The demise of ABIL has been exhaustively debated in the press and this article will in no way offer opinion on the root of that demise, or the trade in the equity securities in the few days before the announcement by the SA Reserve Bank Governor Gill Marcus on 10 August 2014 that the bank was to be put into curatorship.
The Johannesburg Securities Exchange (JSE) responded promptly and trade in local debt securities was suspended from 11 August 2014 in an attempt to protect potential buyers who may have been inadvertently unaware of the ABIL crisis and subsequent curatorship. Although trade in ABIL bonds ceased on 11 August 2014, the JSE has continued to produce closing prices in their daily mark-to-market files. These arm’s length exchange-sourced prices could continue to form the primary source of valuation of ABIL securities across many portfolios in South Africa. Of the 16 ABIL debt securities still listed, but suspended, on the JSE not one is market below 100%. Senior, subordinated, inflation-linked all remain above par. This is obviously incorrect and is a very poor reflection on the very mark-to-trade basis that is adopted to value instruments listed on the exchange. If trade has been suspended, how exactly can the exchange remark instruments using a mark-to-trade methodology?

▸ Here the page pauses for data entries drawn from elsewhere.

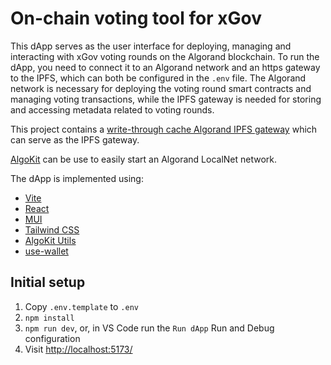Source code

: # On-chain voting tool for xGov

This dApp serves as the user interface for deploying, managing and interacting with xGov voting rounds on the Algorand blockchain. To run the dApp, you need to connect it to an Algorand network and an https gateway to the IPFS, which can both be configured in the `.env` file. The Algorand network is necessary for deploying the voting round smart contracts and managing voting transactions, while the IPFS gateway is needed for storing and accessing metadata related to voting rounds.

This project contains a [write-through cache Algorand IPFS gateway](../voting-metadata-api/README.md) which can serve as the IPFS gateway.

[AlgoKit](https://github.com/algorandfoundation/algokit-cli#install) can be use to easily start an Algorand LocalNet network.

The dApp is implemented using:

- [Vite](https://vitejs.dev/)
- [React](https://react.dev/)
- [MUI](https://mui.com/)
- [Tailwind CSS](https://tailwindcss.com/)
- [AlgoKit Utils](https://github.com/algorandfoundation/algokit-utils-ts)
- [use-wallet](https://github.com/TxnLab/use-wallet)

## Initial setup

1. Copy `.env.template` to `.env`
2. `npm install`
3. `npm run dev`, or, in VS Code run the `Run dApp` Run and Debug configuration
4. Visit <http://localhost:5173/>

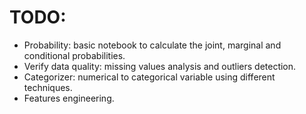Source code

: # TODO:

- Probability: basic notebook to calculate the joint, marginal and conditional probabilities.
- Verify data quality: missing values analysis and outliers detection.
- Categorizer: numerical to categorical variable using different techniques.
- Features engineering.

It is a forgone conclusion that CIS portfolios that have not inferred prices, or used a mark-to-model valuation technique, will have had to revalue the ABIL securities lower given the slow diffusion of information from the curator. Write downs of assets result in lower unit prices depending on the extent of the write down and asset valuation as a proportion of the underlying portfolio.
The effects of these write downs on unit prices will vary from CIS portfolio to portfolio depending on exactly how each manager handled the ABIL curatorship. Some ABIL even handled the outcome differently per portfolio. Some portfolios continued to provide market values of exposures by using offshore traded prices and inferring local prices, others wrote the exposures down, sometimes even to zero, while others created new portfolios or side pockets where investor exposures to ABIL were unable to be liquidated or realised. Essentially investors’ assets were unrealisable – in stark contrast to what CIS portfolio investors have been used to up until that time.
On 15 August 2014, the Registrar of Collective Investment Schemes allowed CIS managers to create side pockets, or new sub-funds, to hold ABIL debt. At that time, 50 specific portfolios chose to invoke the side pocket, thus ensuring that should investors liquidate their investments, that such actions could not prejudice the remaining investors in that particular portfolio. This action would also ensure that any benefit from better-than-expected recoveries of ABIL value would be borne by the investors that held the units at the time of curatorship. Those 50 portfolios, amounting to an original value of more than R 4.6 billion, remain frozen and not free to trade. Investors who were transferred such units are unable to realise those amounts and have no real way of establishing market value of their holdings.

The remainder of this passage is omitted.